ÖTEKİ – DOSTOYEVSKİ KİTAP YORUMU

Bi Poşet Kitap | 22:33 |

KÜNYE:

Adı: Öteki – Bir Peterburg Manzumesi
Orijinal Adı: Dvojnik
Yazar: Fyodor Mihayloviç Dostoyevski
Çeviren: Serdar Arıkan
Yayınevi: İthaki Yayınları, 2015
Sayfa Sayısı: 224


Alıntılar:

-Bazı insanlar vardır ki, baylar, dolambaçlı yolları sevmezler ve sadece maskeli balolarda maske takarlar. Çizmeleriyle parkeyi aşındırmayı marifet saymayan insanlar vardır. Öyle insanlar da vardır ki, baylar, mesela sırf pantolonları üzerlerine tam geldi diye mutlu olduklarını ve rahat yaşadıklarını iddia etmezler. Nihayet, öyle insanlar vardır ki, boş yere koşuşturmayı, kendini başka türlü göstermeyi ve yağcılık yapmayı ve en önemlisi baylar, kendilerine ait olmayan işlere burunlarını sokmayı sevmezler.

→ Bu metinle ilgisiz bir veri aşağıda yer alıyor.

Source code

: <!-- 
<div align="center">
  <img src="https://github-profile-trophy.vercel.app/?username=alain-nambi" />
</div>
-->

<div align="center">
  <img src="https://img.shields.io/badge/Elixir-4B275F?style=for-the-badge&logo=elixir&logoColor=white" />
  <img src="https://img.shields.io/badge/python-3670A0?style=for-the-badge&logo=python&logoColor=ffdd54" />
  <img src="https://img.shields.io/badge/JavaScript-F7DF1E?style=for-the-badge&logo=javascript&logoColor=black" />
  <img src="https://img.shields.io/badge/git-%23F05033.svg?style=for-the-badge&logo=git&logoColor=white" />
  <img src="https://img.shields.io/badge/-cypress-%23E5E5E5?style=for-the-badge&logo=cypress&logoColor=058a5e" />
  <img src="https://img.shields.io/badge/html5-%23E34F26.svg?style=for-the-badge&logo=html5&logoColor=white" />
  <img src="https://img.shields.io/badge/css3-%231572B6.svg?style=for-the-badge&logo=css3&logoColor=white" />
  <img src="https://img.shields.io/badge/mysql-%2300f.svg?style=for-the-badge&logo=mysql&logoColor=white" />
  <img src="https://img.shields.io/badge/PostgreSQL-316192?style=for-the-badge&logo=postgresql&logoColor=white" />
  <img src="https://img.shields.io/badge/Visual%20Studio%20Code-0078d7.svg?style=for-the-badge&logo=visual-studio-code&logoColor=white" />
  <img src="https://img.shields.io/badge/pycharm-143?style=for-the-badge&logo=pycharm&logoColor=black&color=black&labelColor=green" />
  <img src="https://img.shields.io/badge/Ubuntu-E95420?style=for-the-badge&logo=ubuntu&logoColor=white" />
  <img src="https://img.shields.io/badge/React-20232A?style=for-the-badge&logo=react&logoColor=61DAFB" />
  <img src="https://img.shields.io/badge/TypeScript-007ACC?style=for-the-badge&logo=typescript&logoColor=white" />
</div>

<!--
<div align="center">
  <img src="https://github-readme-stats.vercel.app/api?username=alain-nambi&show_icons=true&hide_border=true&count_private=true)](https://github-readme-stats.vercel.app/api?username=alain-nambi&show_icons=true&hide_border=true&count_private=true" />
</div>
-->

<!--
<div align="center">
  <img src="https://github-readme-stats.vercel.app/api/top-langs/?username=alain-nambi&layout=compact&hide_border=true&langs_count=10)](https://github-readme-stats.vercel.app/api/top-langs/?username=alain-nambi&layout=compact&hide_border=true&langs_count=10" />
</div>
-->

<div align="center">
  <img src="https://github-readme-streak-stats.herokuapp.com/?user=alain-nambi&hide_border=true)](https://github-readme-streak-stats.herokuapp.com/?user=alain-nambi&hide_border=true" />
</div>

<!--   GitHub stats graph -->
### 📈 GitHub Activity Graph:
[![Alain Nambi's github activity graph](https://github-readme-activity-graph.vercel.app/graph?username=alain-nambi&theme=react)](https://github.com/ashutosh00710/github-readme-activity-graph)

-Ah keşke şair olsaydım! (Elbette en azından Homeros ya da Puşkin gibi bir şair olmayı kastediyorum, yoksa daha az bir yetenekle bu işlere hiç kalkışmamak lazım.)

-Eğer bekleyecek kadar aklınız varsa zamanı gelince beklediğiniz her şey gerçekleşecektir.

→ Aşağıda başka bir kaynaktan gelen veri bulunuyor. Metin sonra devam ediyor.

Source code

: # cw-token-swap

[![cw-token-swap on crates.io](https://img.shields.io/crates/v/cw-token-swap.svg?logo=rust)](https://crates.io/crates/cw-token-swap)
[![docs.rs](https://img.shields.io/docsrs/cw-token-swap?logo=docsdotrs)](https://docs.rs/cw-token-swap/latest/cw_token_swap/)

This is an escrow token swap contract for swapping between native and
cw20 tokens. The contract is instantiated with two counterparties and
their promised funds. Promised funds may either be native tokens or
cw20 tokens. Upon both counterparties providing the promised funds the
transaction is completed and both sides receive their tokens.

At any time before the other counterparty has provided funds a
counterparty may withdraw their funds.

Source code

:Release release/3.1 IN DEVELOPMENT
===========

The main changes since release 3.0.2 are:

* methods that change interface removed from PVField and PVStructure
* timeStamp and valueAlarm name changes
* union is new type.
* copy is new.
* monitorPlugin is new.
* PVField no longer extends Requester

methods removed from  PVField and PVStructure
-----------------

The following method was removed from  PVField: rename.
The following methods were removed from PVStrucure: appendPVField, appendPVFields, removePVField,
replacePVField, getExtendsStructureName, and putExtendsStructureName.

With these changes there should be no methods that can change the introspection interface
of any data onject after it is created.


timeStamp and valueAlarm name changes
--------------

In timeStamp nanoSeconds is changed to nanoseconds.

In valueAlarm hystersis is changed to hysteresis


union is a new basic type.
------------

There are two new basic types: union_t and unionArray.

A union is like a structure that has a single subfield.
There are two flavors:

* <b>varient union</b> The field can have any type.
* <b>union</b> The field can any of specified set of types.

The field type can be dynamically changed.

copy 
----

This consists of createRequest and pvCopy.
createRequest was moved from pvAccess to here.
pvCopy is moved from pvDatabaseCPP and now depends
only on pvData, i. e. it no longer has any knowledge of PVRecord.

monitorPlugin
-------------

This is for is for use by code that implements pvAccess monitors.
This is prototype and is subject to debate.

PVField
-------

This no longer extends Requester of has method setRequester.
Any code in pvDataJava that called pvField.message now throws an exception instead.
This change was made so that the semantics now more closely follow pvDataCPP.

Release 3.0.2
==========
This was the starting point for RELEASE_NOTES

- Yabancı onun yatağında, başında şapkası ve sırtında paltosuyla oturmakta, hafifçe gülümseyerek ve gözlerini kısarak onu dostça bir baş işaretiyle selamlamaktaydı. Bay Golyadkin haykırmak, bir şekilde protesto etmek istedi, ama yapamadı, gücü yetmedi. Saçları diken diken olmuştu ve dehşet içinde tüm duygularını kaybetmiş bir halde olduğu yere çöktü kaldı. Dehşete düşmesinin haklı bir nedeni vardı.

-Bazen erdemsizlik ve kıskançlık günlük iğrenç besinini ararken kişi ayırmaz…

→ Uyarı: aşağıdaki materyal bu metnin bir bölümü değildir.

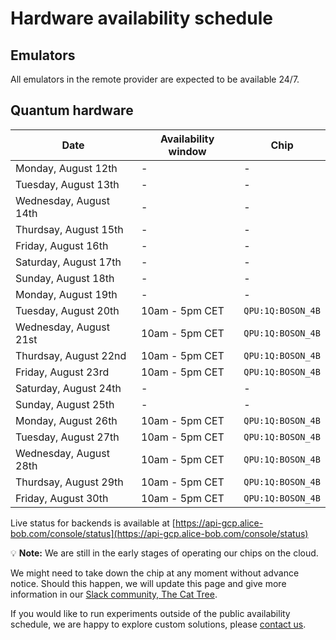 # Hardware availability schedule

## Emulators

All emulators in the remote provider are expected to be available 24/7.

## Quantum hardware

| Date | Availability window | Chip |
| --- | --- | --- |
| Monday, August 12th | - | - |
| Tuesday, August 13th | - | - |
| Wednesday, August 14th | - | - |
| Thurdsay, August 15th | - | - |
| Friday, August 16th | - | - |
| Saturday, August 17th | - | - |
| Sunday, August 18th | - | - |
| Monday, August 19th | - | - |
| Tuesday, August 20th | 10am - 5pm CET | `QPU:1Q:BOSON_4B` |
| Wednesday, August 21st | 10am - 5pm CET | `QPU:1Q:BOSON_4B` |
| Thurdsay, August 22nd | 10am - 5pm CET | `QPU:1Q:BOSON_4B` |
| Friday, August 23rd | 10am - 5pm CET | `QPU:1Q:BOSON_4B` |
| Saturday, August 24th | - | - |
| Sunday, August 25th | - | - |
| Monday, August 26th | 10am - 5pm CET | `QPU:1Q:BOSON_4B` |
| Tuesday, August 27th | 10am - 5pm CET | `QPU:1Q:BOSON_4B` |
| Wednesday, August 28th | 10am - 5pm CET | `QPU:1Q:BOSON_4B` |
| Thurdsay, August 29th | 10am - 5pm CET | `QPU:1Q:BOSON_4B` |
| Friday, August 30th | 10am - 5pm CET | `QPU:1Q:BOSON_4B` |

Live status for backends is available at [https://api-gcp.alice-bob.com/console/status](https://api-gcp.alice-bob.com/console/status)

💡 **Note:** We are still in the early stages of operating our chips on the cloud.

We might need to take down the chip at any moment without advance notice. Should this happen, we will update this page and give more information in our [Slack community, The Cat Tree](https://join.slack.com/t/the-cat-tree/shared_invite/zt-2cg0a3rno-PP~AaUztS3dtiRyzsawlnQ).

If you would like to run experiments outside of the public availability schedule, we are happy to explore custom solutions, please [contact us](../contact_us.md).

-Ama Bay Golyadkin paspasa çevrildiğinde bile basit bir paspas değil, karşılık görmeyen gururu ve karşılık görmeyen duyguları her ne kadar kirli kıvrımları arasına saklanmış olsa da, gururlu, ruh sahibi ve duygularla dolu bir paspas olurdu…

Ben Ne Düşünüyorum?

Evet sadece 224 sayfa olmasına rağmen 12 günde ancak bitirebildiğim kitapla karşınızdayım. Şu sıralar fena halde doppelganger olayına takmış durumdayım. Bu konuyla ilgili ne bulursam okuyabilirim. Hele de Dostoyevski’nin bunu anlatan bir eseri olduğunu duyduğumda ilk fırsatta kitabı edindim ve okumaya başladım.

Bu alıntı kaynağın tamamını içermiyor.